Shields, who studies communication between physicians and patients, also received a $2.7 million grant from the National Institutes of Health to lead a five-year study on patient and physician communication to improve interactions during physician visits and empower patients to participate actively in their care.
Writer: Amy Patterson Neubert, 765-494-9723, email@example.com
Sources: Cleveland Shields, firstname.lastname@example.org
Alexander Stewart, email@example.com
Note to Journalists: Journalists interested in a copy of the journal article can contact Amy Patterson Neubert, Purdue News Service, at 765-494-9723, firstname.lastname@example.org
Sexuality Talk During Adolescent Health Maintenance Visits
Stewart C. Alexander, PhD; J. Dennis Frontenbbery, MD, MS; Kathryn I. Pollak, PhD; Terrill Bravender, MD, MPH; J. Kelly Davis, BA; Trulsostbye, MD, PhD; James A. Tulsky, MD; Rowena J. Dolor, MD; Cleveland G. Shields, PhD
IMPORTANCE: Physicians may be important sources of sexuality information and preventive services, and one-on-one confidential time during health maintenance visits is recommended to allow discussions of sexual development, behavior, and risk reduction.

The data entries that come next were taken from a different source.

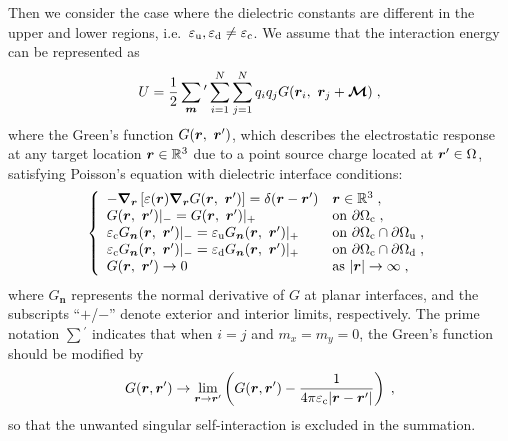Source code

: Then we consider the case where the dielectric constants are different in the upper and lower regions, i.e.~$\eps_{\mrm{u}}, \eps_{\mrm{d}} \neq \eps_{\mrm{c}}$.
We assume that the interaction energy can be represented as
\begin{equation}\label{eq:U_direct}
    U = \frac{1}{2} \sum_{\V{m}} {}^\prime \sum_{i=1}^{N}\sum_{j=1}^{N} q_i q_j G(\V{r}_i,~\V{r}_j + \bm{\mathcal{M}})\;,
\end{equation}
where the Green's function $G(\V{r},~\V{r}^\prime)$, which describes the electrostatic response at any target location $\V r\in\mathbb{R}^3$ due to a point source charge located at $\V{r}^\prime\in\Omega$, satisfying Poisson's equation with dielectric interface conditions:
\begin{equation}
    \left\{
    \begin{array}{ll}
        - \grad_{\V{r}} \left[ \eps(\V{r}) \grad_{\V{r}} G(\V{r},~\V{r}^\prime) \right] = \d (\V{r} - \V{r}^\prime) & \V{r} \in \mathbb{R}^3 \;, \\
        G(\V{r},~\V{r}^\prime) |_{-} = G(\V{r},~\V{r}^\prime) |_{+} & \text{on}~\partial\Omega_{\T c}\;, \\
        \eps_{\T c} G_{\bm{n}}(\V{r},~\V{r}^\prime) |_{-} = \eps_{\T u}  G_{\bm{n}}(\V{r},~\V{r}^\prime) |_{+} & \text{on}~\partial \Omega_{\T c} \cap \partial \Omega_{\T u}\;, \\
        \eps_{\T c} G_{\bm{n}}(\V{r},~\V{r}^\prime) |_{-} = \eps_{\T {d}} G_{\bm{n}}(\V{r},~\V{r}^\prime) |_{+} & \text{on}~\partial \Omega_{\T c} \cap \partial \Omega_{\T d}\;, \\
        G(\V{r},~\V{r}^\prime) \to 0 & \text{as}~\abs{\V{r}} \to \infty\;,
    \end{array}
    \right.
    \label{eq:Poisson_G}
\end{equation}
where $G_{\bm{n}}$ represents the normal derivative of $G$ at planar interfaces, and the subscripts ``$+$/$-$'' denote exterior and interior limits, respectively. 
The prime notation $\sum{}^\prime$ indicates that when $i=j$ and $m_x = m_y = 0$, the Green's function should be modified by
\begin{equation}\label{eq::Green}
    G(\V{r}, \V{r}^\prime) \rightarrow \lim_{\V{r} \to \V{r}^\prime} \left(G(\V{r}, \V{r}^\prime) - \frac{1}{4\pi \eps_{\T c}\abs{\V{r} - \V{r}^\prime}} \right)\;,
\end{equation}
so that the unwanted singular self-interaction is excluded in the summation.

However, little is known about the occurrence and characteristics of physician-adolescent discussions about sexuality.
OBJECTIVE: To examine predictors of time spent discussing sexuality, level of adolescent participation, and physician and patient characteristics associated with sexuality discussions during health maintenance visits by early and middle adolescents.
DESIGN, SETTING AND PARTICIPANTS: Observational study of audio-recorded conversations between 253 adolescents (mean age, 14.3 years; 53 percent female; 40 white; 47 percent African American) and 49 physicians (82 percent pediatricians; 84 percent white; 65 percent female; mean age, 40.9 years; mean [SD] duration in practice, 11.8 [8.7] years) coded for sexuality content at 11 clinics (3 academic and 8 community based-practices) located throughout the Raleigh/Durham, North Carolina, area.
MAIN OUTCOMES AND MEASURES: Total time per visit during which sexuality issues were discussed.
RESULTS: One hundred sixty-five (65 percent) of all visits had some sexual content within it. The average time of sexuality talk was 36 seconds (35 percent 0 seconds; 30 percent 1-35 seconds; and 35 percent ≥ 36 seconds). Ordinal logistic regression (outcome of duration: 0, 1-35, or ≥ 36 seconds), adjusted for clustering of patients within physicians, found that female patients (odds ratio) [OR] = 2.58; 95 percent CI, 1.53-4.36), older patients (OR=1.37; 95 percent CI, 1.13-1.65), conversations with explicit confidentiality discussions (OR=4.33; 95 percent CI, 2.58-7.28), African American adolescents (OR=1.58; 95 percent CI, 1.01-2.48), and longer overall visit (OR=1.07; 95 percent CI, 1.03-1.11) were associated with more sexuality talk, and Asian physicians were associated with less sexuality talk (OR = 0.13; 95 percent CI, 0.08-0.20). In addition, the same significant associations between adolescent, physician, and visit characteristics were significantly associated with greater adolescent participation.
CONCLUSIONS AND RELEVANCE: Our study may be the first to directly observe sexuality talk between physicians and adolescents. We found that one-third of all adolescents had annual visits without any mention of sexuality issues; when sexuality talk occurred, it was brief. Research is needed to identify successful strategies physicians can use to engage adolescents in discussions about sexuality to help promote healthy sexual development and decisions making.